What you need to know
- Phil Spencer, executive vice-president of Gaming at Microsoft, has provided additional context around the removal of HDMI-in, SPDIF optical audio, and the IR blaster with Xbox Series X.
- Spencer attributes the decision to low usage, alongside efforts to streamline the design and cost.
Xbox Series X introduces countless advancements over the Xbox One family, on track for a release this holiday, kickstarting Microsoft's next-generation gaming plans. But its arrival also removes some hardware features commonplace across existing consoles, including the HDMI-in port, SPDIF optical audio, and IR blaster. While primarily remnants of Microsoft's early ambitions for Xbox One, positioned as a media hub, their removal hasn't gone unnoticed.
Executive vice-president of Gaming at Microsoft, Phil Spencer, has provided additional insight into the decision to remove the trio, discussing how their absence aids the form factor while keeping down per-unit cost. Spencer's response comes via IGN's Unlocked podcast, when the discussion shifted toward the removal of the optical port, and its implications for optical-based accessories, like Astro headsets.

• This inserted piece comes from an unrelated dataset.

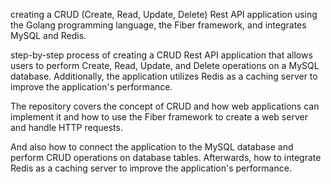 creating a CRUD (Create, Read, Update, Delete) Rest API application using the Golang programming language, the Fiber framework, and integrates MySQL and Redis.

step-by-step process of creating a CRUD Rest API application that allows users to perform Create, Read, Update, and Delete operations on a MySQL database. Additionally, the application utilizes Redis as a caching server to improve the application's performance.


The repository covers the concept of CRUD and how web applications can implement it and how to use the Fiber framework to create a web server and handle HTTP requests.


And also how to connect the application to the MySQL database and perform CRUD operations on database tables. Afterwards, how to integrate Redis as a caching server to improve the application's performance.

"The optical audio port — we had a conversation with headset manufacturers before all of this," said Spencer. It comes after Astro already confirmed plans to introduce USB compatibility via an update, working with Microsoft to overcome the removal of optical audio. "So, when we stood up and said your accessories are going to work, we weren't walking a tightrope there. We'd already had the conversations. We saw so much of the energies going into so many of the codecs, delivering those over either HDMI or USB."
"We also frankly know how many people use it today on the console. We also do the math of, we have to put a part in every console that x-per cent of the people use. Is there a better place for us to spend that money if we can support it in a different way?"
Spencer explains how a similar philosophy led to the removal of HDMI-in, previously used as HDMI passthrough for cable boxes, and the IR blaster for select accessories. With both heavily centered around Microsoft's former TV and general entertainment focus for Xbox One, it appears usage failed to justify its inclusion for the next generation.
"The decision about HDMI-in, decisions about the Kinect port, decisions about IR blaster on the front — all of these decisions are things that we think through very deeply and try to figure out where the plans are. And I know with everything that we don't do, that we used to do, there is going to be somebody who's disappointed. It's not the funnest part of the job, but I think we have to plan for the future."
Xbox Series X is currently set to launch holiday 2020, with pricing and release dates to come.